TASK GOAL
Pull each line containing "Technologies" out of the listing below.

DATASET CONTENT
——————

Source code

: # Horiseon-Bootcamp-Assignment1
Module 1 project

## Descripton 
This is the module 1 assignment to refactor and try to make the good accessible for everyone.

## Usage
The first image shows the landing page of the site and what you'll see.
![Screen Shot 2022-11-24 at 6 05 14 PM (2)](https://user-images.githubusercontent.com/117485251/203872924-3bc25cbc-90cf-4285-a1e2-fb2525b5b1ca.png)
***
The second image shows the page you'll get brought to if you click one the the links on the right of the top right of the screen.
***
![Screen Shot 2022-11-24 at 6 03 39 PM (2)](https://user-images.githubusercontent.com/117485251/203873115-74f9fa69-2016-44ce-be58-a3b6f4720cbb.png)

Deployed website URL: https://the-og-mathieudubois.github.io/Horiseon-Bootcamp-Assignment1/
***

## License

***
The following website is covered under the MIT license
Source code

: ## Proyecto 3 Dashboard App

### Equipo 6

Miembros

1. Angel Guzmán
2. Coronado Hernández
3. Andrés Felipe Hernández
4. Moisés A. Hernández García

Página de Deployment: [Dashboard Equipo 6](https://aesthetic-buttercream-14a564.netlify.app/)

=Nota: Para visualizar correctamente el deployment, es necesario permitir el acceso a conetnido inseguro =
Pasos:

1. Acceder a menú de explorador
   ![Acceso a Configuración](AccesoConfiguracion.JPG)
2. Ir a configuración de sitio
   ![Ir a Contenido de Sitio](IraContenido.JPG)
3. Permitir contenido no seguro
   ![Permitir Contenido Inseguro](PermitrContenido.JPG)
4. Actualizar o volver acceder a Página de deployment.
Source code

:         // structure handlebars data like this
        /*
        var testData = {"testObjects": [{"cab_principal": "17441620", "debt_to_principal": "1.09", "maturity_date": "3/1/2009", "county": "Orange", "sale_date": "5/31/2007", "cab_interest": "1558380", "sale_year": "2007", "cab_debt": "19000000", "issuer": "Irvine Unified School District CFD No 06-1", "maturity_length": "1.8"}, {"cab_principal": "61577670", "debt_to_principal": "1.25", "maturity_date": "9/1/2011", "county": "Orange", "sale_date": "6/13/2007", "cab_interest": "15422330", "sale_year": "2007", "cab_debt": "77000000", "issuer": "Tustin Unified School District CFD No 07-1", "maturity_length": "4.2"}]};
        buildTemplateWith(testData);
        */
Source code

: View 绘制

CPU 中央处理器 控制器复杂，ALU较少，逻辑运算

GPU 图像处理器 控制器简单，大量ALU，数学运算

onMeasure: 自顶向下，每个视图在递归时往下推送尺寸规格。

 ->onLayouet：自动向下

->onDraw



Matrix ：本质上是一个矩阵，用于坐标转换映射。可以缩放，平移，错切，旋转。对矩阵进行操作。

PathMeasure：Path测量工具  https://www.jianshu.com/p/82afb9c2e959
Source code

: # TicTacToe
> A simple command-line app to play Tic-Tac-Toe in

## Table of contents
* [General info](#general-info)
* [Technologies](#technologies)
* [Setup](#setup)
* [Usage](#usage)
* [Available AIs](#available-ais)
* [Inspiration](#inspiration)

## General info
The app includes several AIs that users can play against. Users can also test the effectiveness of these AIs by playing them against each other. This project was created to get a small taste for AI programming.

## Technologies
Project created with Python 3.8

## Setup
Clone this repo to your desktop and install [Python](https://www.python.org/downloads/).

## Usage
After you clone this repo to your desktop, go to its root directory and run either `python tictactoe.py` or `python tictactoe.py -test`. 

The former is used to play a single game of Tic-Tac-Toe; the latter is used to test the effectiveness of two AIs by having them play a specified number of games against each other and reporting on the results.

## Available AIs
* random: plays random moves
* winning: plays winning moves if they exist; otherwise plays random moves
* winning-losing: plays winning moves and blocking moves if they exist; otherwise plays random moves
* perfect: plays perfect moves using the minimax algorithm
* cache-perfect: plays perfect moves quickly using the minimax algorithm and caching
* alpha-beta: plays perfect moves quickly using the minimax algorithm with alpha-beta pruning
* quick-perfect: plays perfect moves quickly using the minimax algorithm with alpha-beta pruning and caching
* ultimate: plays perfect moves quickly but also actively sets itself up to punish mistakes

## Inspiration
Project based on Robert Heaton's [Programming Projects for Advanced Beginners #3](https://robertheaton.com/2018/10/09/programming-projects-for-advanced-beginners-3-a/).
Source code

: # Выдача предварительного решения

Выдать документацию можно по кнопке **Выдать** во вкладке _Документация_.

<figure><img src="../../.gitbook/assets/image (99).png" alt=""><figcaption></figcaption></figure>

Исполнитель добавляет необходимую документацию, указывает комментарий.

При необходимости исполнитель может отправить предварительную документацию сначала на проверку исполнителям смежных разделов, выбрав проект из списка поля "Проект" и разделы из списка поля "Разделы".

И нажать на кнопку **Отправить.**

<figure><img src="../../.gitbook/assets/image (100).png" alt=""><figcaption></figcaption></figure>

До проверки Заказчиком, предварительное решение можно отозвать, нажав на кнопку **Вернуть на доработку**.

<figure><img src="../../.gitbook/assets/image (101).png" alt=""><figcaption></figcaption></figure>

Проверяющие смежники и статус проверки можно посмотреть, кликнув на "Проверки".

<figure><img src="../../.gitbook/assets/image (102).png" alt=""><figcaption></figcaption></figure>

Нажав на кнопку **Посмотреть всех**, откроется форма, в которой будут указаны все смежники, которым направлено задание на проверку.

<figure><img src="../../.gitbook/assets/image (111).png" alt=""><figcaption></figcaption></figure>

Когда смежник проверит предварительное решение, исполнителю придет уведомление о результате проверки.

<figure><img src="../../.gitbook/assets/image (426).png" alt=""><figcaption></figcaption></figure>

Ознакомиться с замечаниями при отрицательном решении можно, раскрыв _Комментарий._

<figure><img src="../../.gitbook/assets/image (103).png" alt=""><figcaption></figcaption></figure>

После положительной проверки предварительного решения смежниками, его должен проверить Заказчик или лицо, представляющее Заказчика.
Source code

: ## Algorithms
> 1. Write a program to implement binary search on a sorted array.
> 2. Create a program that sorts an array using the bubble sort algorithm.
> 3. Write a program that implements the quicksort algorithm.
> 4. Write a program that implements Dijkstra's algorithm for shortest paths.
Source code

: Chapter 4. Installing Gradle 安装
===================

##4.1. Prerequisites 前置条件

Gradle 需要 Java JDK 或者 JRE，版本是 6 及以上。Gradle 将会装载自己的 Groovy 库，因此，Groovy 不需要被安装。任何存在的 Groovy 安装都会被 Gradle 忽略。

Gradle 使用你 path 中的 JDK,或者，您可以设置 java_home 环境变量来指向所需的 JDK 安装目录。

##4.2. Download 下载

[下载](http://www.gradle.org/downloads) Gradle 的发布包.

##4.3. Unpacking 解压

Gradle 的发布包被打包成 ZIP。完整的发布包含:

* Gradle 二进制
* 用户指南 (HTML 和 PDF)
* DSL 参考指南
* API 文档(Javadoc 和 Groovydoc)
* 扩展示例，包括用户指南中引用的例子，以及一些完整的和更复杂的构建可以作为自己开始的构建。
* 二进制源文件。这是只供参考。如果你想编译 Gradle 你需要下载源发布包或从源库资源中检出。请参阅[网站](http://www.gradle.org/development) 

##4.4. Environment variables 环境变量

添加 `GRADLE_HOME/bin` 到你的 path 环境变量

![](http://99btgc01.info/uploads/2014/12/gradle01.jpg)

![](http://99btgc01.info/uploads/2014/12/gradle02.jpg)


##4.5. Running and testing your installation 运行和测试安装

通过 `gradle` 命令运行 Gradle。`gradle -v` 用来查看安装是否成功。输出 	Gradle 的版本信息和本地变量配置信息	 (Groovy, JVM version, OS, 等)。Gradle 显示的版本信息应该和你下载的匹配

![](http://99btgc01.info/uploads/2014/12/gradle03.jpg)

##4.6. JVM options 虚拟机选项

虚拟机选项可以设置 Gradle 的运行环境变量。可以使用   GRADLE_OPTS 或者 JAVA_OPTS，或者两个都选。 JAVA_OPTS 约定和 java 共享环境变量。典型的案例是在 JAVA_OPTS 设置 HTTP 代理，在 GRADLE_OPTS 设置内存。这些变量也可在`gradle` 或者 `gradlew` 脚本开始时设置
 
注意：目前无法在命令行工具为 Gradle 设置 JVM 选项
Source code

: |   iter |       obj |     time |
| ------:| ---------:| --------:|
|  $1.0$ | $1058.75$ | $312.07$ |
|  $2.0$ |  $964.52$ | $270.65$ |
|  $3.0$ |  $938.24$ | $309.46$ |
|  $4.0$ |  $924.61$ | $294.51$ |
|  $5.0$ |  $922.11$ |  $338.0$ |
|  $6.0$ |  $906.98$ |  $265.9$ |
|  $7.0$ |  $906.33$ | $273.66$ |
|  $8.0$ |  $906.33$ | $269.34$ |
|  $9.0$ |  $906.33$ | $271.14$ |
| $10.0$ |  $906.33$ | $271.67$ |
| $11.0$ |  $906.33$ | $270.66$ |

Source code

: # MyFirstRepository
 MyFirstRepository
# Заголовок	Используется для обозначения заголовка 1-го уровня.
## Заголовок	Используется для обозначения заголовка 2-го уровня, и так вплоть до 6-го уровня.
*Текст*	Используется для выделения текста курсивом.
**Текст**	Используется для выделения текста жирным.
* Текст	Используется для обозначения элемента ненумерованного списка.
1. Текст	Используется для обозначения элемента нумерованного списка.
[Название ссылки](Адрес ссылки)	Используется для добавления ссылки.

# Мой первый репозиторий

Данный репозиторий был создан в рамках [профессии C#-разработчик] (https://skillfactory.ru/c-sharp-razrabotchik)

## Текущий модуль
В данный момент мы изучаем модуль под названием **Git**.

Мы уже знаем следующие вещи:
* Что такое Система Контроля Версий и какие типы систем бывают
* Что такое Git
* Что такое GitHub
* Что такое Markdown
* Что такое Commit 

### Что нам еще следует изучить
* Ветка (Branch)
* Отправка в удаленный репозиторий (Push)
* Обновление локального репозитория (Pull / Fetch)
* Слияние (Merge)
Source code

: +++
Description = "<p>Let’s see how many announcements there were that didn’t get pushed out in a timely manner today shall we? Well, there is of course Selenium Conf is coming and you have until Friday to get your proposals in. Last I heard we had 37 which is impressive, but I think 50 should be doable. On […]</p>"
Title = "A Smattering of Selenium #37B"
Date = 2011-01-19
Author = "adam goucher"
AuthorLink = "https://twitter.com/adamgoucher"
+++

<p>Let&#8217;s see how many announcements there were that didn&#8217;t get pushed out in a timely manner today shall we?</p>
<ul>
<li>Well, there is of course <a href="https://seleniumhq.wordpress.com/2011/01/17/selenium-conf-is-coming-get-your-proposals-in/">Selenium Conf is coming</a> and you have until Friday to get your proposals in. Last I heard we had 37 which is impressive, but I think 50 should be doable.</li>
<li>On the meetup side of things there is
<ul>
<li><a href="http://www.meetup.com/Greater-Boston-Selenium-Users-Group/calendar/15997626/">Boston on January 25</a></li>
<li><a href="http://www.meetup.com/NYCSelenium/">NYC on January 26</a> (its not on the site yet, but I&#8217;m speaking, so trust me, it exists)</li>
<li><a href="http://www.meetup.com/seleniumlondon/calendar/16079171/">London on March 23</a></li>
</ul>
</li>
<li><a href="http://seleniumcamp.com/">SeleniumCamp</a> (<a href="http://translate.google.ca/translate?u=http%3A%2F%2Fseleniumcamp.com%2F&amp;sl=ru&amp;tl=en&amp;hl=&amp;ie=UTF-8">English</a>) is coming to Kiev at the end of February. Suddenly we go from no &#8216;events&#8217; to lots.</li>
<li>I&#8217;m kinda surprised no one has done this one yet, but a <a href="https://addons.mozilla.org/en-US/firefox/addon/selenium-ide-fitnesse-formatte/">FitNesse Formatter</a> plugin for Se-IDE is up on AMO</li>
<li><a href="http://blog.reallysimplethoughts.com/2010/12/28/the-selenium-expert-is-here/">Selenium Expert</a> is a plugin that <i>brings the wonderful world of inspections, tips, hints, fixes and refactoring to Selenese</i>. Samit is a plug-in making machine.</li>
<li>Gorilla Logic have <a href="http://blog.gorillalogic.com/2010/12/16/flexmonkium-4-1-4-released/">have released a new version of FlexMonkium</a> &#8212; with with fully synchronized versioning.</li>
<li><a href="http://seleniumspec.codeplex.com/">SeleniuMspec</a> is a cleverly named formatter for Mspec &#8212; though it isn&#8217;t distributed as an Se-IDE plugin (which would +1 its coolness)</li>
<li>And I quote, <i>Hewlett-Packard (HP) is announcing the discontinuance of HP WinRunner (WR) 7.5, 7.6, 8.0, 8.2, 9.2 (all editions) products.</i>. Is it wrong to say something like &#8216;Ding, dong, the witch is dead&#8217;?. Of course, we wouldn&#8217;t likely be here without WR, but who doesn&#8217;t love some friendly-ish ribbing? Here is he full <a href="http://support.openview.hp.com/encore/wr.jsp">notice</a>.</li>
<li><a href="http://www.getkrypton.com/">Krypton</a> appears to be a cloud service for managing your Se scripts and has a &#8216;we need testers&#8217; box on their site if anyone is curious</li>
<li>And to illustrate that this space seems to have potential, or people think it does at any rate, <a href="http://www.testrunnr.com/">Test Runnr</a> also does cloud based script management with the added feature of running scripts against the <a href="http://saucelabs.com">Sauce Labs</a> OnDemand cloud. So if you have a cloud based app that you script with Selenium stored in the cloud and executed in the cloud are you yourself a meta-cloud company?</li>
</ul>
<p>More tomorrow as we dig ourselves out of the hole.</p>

——————

ANSWER AREA
* [Technologies](#technologies)
## Technologies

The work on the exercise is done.